─── Records provided ───

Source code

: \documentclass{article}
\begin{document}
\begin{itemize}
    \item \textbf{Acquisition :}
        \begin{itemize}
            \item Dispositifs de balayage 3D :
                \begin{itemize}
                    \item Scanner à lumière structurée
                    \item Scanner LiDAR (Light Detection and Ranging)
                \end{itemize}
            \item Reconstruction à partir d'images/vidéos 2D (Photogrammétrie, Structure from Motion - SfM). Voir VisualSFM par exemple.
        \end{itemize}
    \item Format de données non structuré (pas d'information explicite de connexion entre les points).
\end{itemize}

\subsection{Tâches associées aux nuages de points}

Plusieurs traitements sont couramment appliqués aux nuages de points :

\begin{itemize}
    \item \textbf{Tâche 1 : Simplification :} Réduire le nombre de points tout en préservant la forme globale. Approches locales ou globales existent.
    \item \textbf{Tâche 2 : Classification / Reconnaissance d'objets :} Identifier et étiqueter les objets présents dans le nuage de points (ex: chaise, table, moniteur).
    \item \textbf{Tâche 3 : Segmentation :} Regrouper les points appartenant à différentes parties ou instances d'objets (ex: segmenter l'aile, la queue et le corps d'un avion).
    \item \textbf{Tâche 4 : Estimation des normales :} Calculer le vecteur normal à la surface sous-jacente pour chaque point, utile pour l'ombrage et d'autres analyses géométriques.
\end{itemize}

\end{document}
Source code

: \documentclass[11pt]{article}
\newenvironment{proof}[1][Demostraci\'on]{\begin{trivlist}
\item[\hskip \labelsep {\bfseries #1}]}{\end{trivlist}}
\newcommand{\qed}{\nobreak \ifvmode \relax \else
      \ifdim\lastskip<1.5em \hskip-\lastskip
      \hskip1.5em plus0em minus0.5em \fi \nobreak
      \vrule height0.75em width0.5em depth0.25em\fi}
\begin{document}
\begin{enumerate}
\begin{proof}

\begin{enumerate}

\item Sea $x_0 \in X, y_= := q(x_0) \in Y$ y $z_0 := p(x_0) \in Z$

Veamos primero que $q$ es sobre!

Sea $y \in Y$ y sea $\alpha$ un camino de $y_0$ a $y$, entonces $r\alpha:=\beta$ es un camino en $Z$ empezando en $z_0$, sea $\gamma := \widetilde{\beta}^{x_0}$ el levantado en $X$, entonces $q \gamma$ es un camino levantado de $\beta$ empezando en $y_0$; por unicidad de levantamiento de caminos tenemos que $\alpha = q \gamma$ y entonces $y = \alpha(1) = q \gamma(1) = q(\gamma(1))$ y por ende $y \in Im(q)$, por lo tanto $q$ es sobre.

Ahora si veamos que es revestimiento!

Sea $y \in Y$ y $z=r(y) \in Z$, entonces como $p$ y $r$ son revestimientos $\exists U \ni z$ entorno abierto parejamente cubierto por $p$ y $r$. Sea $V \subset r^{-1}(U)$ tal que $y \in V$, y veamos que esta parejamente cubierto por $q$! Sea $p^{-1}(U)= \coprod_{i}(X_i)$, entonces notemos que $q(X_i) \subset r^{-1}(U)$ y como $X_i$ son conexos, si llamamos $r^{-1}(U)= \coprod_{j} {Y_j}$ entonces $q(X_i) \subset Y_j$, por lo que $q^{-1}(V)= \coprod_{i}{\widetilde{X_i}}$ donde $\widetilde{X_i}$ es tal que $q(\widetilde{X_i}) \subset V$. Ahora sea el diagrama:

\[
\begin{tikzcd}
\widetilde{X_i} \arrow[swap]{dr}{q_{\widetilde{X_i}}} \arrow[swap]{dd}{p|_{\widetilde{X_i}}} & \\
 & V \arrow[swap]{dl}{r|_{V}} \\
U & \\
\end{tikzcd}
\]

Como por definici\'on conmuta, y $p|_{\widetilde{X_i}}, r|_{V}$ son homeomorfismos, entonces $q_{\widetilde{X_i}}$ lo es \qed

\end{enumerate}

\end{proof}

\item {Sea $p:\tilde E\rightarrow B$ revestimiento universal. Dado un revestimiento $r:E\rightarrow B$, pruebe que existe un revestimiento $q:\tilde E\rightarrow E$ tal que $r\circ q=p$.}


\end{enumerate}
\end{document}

───

Exercise instructions -
Please reproduce the listing exactly, keeping every line as it is.

Response -
Source code

: \documentclass{article}
\begin{document}
\begin{itemize}
    \item \textbf{Acquisition :}
        \begin{itemize}
            \item Dispositifs de balayage 3D :
                \begin{itemize}
                    \item Scanner à lumière structurée
                    \item Scanner LiDAR (Light Detection and Ranging)
                \end{itemize}
            \item Reconstruction à partir d'images/vidéos 2D (Photogrammétrie, Structure from Motion - SfM). Voir VisualSFM par exemple.
        \end{itemize}
    \item Format de données non structuré (pas d'information explicite de connexion entre les points).
\end{itemize}

\subsection{Tâches associées aux nuages de points}

Plusieurs traitements sont couramment appliqués aux nuages de points :

\begin{itemize}
    \item \textbf{Tâche 1 : Simplification :} Réduire le nombre de points tout en préservant la forme globale. Approches locales ou globales existent.
    \item \textbf{Tâche 2 : Classification / Reconnaissance d'objets :} Identifier et étiqueter les objets présents dans le nuage de points (ex: chaise, table, moniteur).
    \item \textbf{Tâche 3 : Segmentation :} Regrouper les points appartenant à différentes parties ou instances d'objets (ex: segmenter l'aile, la queue et le corps d'un avion).
    \item \textbf{Tâche 4 : Estimation des normales :} Calculer le vecteur normal à la surface sous-jacente pour chaque point, utile pour l'ombrage et d'autres analyses géométriques.
\end{itemize}

\end{document}
Source code

: \documentclass[11pt]{article}
\newenvironment{proof}[1][Demostraci\'on]{\begin{trivlist}
\item[\hskip \labelsep {\bfseries #1}]}{\end{trivlist}}
\newcommand{\qed}{\nobreak \ifvmode \relax \else
      \ifdim\lastskip<1.5em \hskip-\lastskip
      \hskip1.5em plus0em minus0.5em \fi \nobreak
      \vrule height0.75em width0.5em depth0.25em\fi}
\begin{document}
\begin{enumerate}
\begin{proof}

\begin{enumerate}

\item Sea $x_0 \in X, y_= := q(x_0) \in Y$ y $z_0 := p(x_0) \in Z$

Veamos primero que $q$ es sobre!

Sea $y \in Y$ y sea $\alpha$ un camino de $y_0$ a $y$, entonces $r\alpha:=\beta$ es un camino en $Z$ empezando en $z_0$, sea $\gamma := \widetilde{\beta}^{x_0}$ el levantado en $X$, entonces $q \gamma$ es un camino levantado de $\beta$ empezando en $y_0$; por unicidad de levantamiento de caminos tenemos que $\alpha = q \gamma$ y entonces $y = \alpha(1) = q \gamma(1) = q(\gamma(1))$ y por ende $y \in Im(q)$, por lo tanto $q$ es sobre.

Ahora si veamos que es revestimiento!

Sea $y \in Y$ y $z=r(y) \in Z$, entonces como $p$ y $r$ son revestimientos $\exists U \ni z$ entorno abierto parejamente cubierto por $p$ y $r$. Sea $V \subset r^{-1}(U)$ tal que $y \in V$, y veamos que esta parejamente cubierto por $q$! Sea $p^{-1}(U)= \coprod_{i}(X_i)$, entonces notemos que $q(X_i) \subset r^{-1}(U)$ y como $X_i$ son conexos, si llamamos $r^{-1}(U)= \coprod_{j} {Y_j}$ entonces $q(X_i) \subset Y_j$, por lo que $q^{-1}(V)= \coprod_{i}{\widetilde{X_i}}$ donde $\widetilde{X_i}$ es tal que $q(\widetilde{X_i}) \subset V$. Ahora sea el diagrama:

\[
\begin{tikzcd}
\widetilde{X_i} \arrow[swap]{dr}{q_{\widetilde{X_i}}} \arrow[swap]{dd}{p|_{\widetilde{X_i}}} & \\
 & V \arrow[swap]{dl}{r|_{V}} \\
U & \\
\end{tikzcd}
\]

Como por definici\'on conmuta, y $p|_{\widetilde{X_i}}, r|_{V}$ son homeomorfismos, entonces $q_{\widetilde{X_i}}$ lo es \qed

\end{enumerate}

\end{proof}

\item {Sea $p:\tilde E\rightarrow B$ revestimiento universal. Dado un revestimiento $r:E\rightarrow B$, pruebe que existe un revestimiento $q:\tilde E\rightarrow E$ tal que $r\circ q=p$.}


\end{enumerate}
\end{document}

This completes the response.